#### [MATERIAL FOR THE TASK]
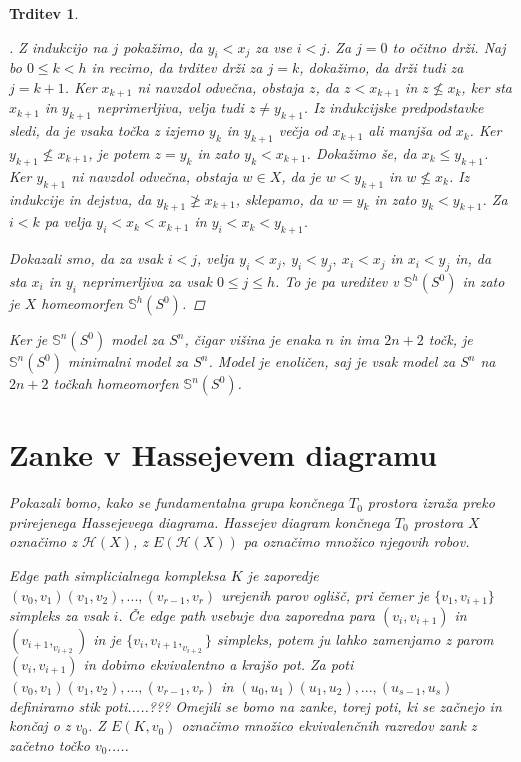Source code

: \documentclass[a4paper,12pt]{article}
\DeclareRobustCommand{\h}{
    \mathcal{H}
}
\theoremstyle{definition}
\theoremstyle{plain}
\newtheorem{izrek}{Izrek}
\theoremstyle{definition}
\theoremstyle{plain}
\newtheorem{trditev}{Trditev}
\theoremstyle{plain}
\theoremstyle{plain}
\theoremstyle{plain}
\newenvironment{dokaz}{\begin{proof}[\bfseries\upshape\proofname]}{\end{proof}}
\begin{document}
\begin{trditev}
\begin{dokaz}
        Z indukcijo na $j$ pokažimo, da $y_i < x_j$ za vse $i<j$. Za $j=0$ to 
        očitno drži. Naj bo $0\leq k <h$ in recimo, da trditev drži za $j=k$, 
        dokažimo, da drži tudi za $j=k+1$. Ker $x_{k+1}$ ni navzdol odvečna, 
        obstaja $z$, da $z< x_{k+1}$ in $z\nleq x_k$, ker sta $x_{k+1}$ in 
        $y_{k+1}$ neprimerljiva, velja tudi $z\neq y_{k+1}$. Iz indukcijske 
        predpodstavke sledi, da je vsaka točka z izjemo $y_k$ in $y_{k+1}$ večja 
        od $x_{k+1}$ ali manjša od $x_k$. Ker $y_{k+1} \nleq x_{k+1}$, je potem
        $z=y_k$ in zato $y_k<x_{k+1}$. Dokažimo še, da $x_k\leq y_{k+1}$. Ker 
        $y_{k+1}$ ni navzdol odvečna, obstaja $w\in X$, da je $w<y_{k+1}$ in 
        $w\nleq x_k$. Iz indukcije in dejstva, da $y_{k+1}\ngeq x_{k+1}$, sklepamo,
        da $w=y_k$ in zato $y_k<y_{k+1}$. Za $i<k$ pa velja $y_i<x_k<x_{k+1}$ in
        $y_i<x_k<y_{k+1}$.

        Dokazali smo, da za vsak $i<j$,  velja $y_i < x_j,\ y_i < y_j,\ x_i < x_j$ in
        $x_i < y_j$ in, da sta $x_i$ in $y_i$ neprimerljiva za vsak $0\leq j \leq h$.
        To je pa ureditev v $\mathds{S}^h(S^0)$ in zato je $X$ homeomorfen 
        $\mathds{S}^h(S^0)$.

\end{dokaz}



Ker je $\mathds{S}^n(S^0)$ model za $S^n$, čigar višina je enaka $n$ in ima 
$2n+2$ točk, je $\mathds{S}^n(S^0)$ minimalni model za $S^n$. Model je 
enoličen, saj je vsak model za $S^n$ na $2n+2$ točkah homeomorfen 
$\mathds{S}^n(S^0)$.


\section{Zanke v Hassejevem diagramu}

Pokazali bomo, kako se fundamentalna grupa končnega $T_0$ 
prostora izraža preko prirejenega Hassejevega diagrama.
Hassejev diagram končnega $T_0$ prostora $X$ označimo z 
$\h(X)$, z $E(\h(X))$ pa označimo množico njegovih robov.

\textit{Edge path} simplicialnega kompleksa $K$ je zaporedje
$(v_0,v_1)(v_1,v_2),...,(v_{r-1},v_{r})$ urejenih parov 
oglišč, pri čemer je $\{v_1,v_{i+1}\}$ simpleks za vsak $i$. 
Če \textit{edge path} vsebuje dva zaporedna para 
$(v_i,v_{i+1})$ in $(v_{i+1},_v_{i+2})$ in je 
$\{v_i,v_{i+1},_v_{i+2}\}$ simpleks, potem ju lahko 
zamenjamo z parom $(v_i,v_{i+1})$ in dobimo ekvivalentno a 
krajšo pot. Za poti $(v_0,v_1)(v_1,v_2),...,(v_{r-1},v_{r})$ 
in $(u_0,u_1)(u_1,u_2),...,(u_{s-1},u_{s})$ definiramo stik 
poti.....???
Omejili se bomo na zanke, torej poti, ki se začnejo in končaj
o z $v_0$. Z $E(K,v_0)$ označimo množico ekvivalenčnih razredov
 zank z začetno točko $v_0$.....



\end{trditev}
\end{document}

#### [PROBLEM DETAILS]
Please copy the data above character for character, skipping any pictures.

#### [OUTPUT]
Source code

: \documentclass[a4paper,12pt]{article}
\DeclareRobustCommand{\h}{
    \mathcal{H}
}
\theoremstyle{definition}
\theoremstyle{plain}
\newtheorem{izrek}{Izrek}
\theoremstyle{definition}
\theoremstyle{plain}
\newtheorem{trditev}{Trditev}
\theoremstyle{plain}
\theoremstyle{plain}
\theoremstyle{plain}
\newenvironment{dokaz}{\begin{proof}[\bfseries\upshape\proofname]}{\end{proof}}
\begin{document}
\begin{trditev}
\begin{dokaz}
        Z indukcijo na $j$ pokažimo, da $y_i < x_j$ za vse $i<j$. Za $j=0$ to 
        očitno drži. Naj bo $0\leq k <h$ in recimo, da trditev drži za $j=k$, 
        dokažimo, da drži tudi za $j=k+1$. Ker $x_{k+1}$ ni navzdol odvečna, 
        obstaja $z$, da $z< x_{k+1}$ in $z\nleq x_k$, ker sta $x_{k+1}$ in 
        $y_{k+1}$ neprimerljiva, velja tudi $z\neq y_{k+1}$. Iz indukcijske 
        predpodstavke sledi, da je vsaka točka z izjemo $y_k$ in $y_{k+1}$ večja 
        od $x_{k+1}$ ali manjša od $x_k$. Ker $y_{k+1} \nleq x_{k+1}$, je potem
        $z=y_k$ in zato $y_k<x_{k+1}$. Dokažimo še, da $x_k\leq y_{k+1}$. Ker 
        $y_{k+1}$ ni navzdol odvečna, obstaja $w\in X$, da je $w<y_{k+1}$ in 
        $w\nleq x_k$. Iz indukcije in dejstva, da $y_{k+1}\ngeq x_{k+1}$, sklepamo,
        da $w=y_k$ in zato $y_k<y_{k+1}$. Za $i<k$ pa velja $y_i<x_k<x_{k+1}$ in
        $y_i<x_k<y_{k+1}$.

        Dokazali smo, da za vsak $i<j$,  velja $y_i < x_j,\ y_i < y_j,\ x_i < x_j$ in
        $x_i < y_j$ in, da sta $x_i$ in $y_i$ neprimerljiva za vsak $0\leq j \leq h$.
        To je pa ureditev v $\mathds{S}^h(S^0)$ in zato je $X$ homeomorfen 
        $\mathds{S}^h(S^0)$.

\end{dokaz}



Ker je $\mathds{S}^n(S^0)$ model za $S^n$, čigar višina je enaka $n$ in ima 
$2n+2$ točk, je $\mathds{S}^n(S^0)$ minimalni model za $S^n$. Model je 
enoličen, saj je vsak model za $S^n$ na $2n+2$ točkah homeomorfen 
$\mathds{S}^n(S^0)$.


\section{Zanke v Hassejevem diagramu}

Pokazali bomo, kako se fundamentalna grupa končnega $T_0$ 
prostora izraža preko prirejenega Hassejevega diagrama.
Hassejev diagram končnega $T_0$ prostora $X$ označimo z 
$\h(X)$, z $E(\h(X))$ pa označimo množico njegovih robov.

\textit{Edge path} simplicialnega kompleksa $K$ je zaporedje
$(v_0,v_1)(v_1,v_2),...,(v_{r-1},v_{r})$ urejenih parov 
oglišč, pri čemer je $\{v_1,v_{i+1}\}$ simpleks za vsak $i$. 
Če \textit{edge path} vsebuje dva zaporedna para 
$(v_i,v_{i+1})$ in $(v_{i+1},_v_{i+2})$ in je 
$\{v_i,v_{i+1},_v_{i+2}\}$ simpleks, potem ju lahko 
zamenjamo z parom $(v_i,v_{i+1})$ in dobimo ekvivalentno a 
krajšo pot. Za poti $(v_0,v_1)(v_1,v_2),...,(v_{r-1},v_{r})$ 
in $(u_0,u_1)(u_1,u_2),...,(u_{s-1},u_{s})$ definiramo stik 
poti.....???
Omejili se bomo na zanke, torej poti, ki se začnejo in končaj
o z $v_0$. Z $E(K,v_0)$ označimo množico ekvivalenčnih razredov
 zank z začetno točko $v_0$.....



\end{trditev}
\end{document}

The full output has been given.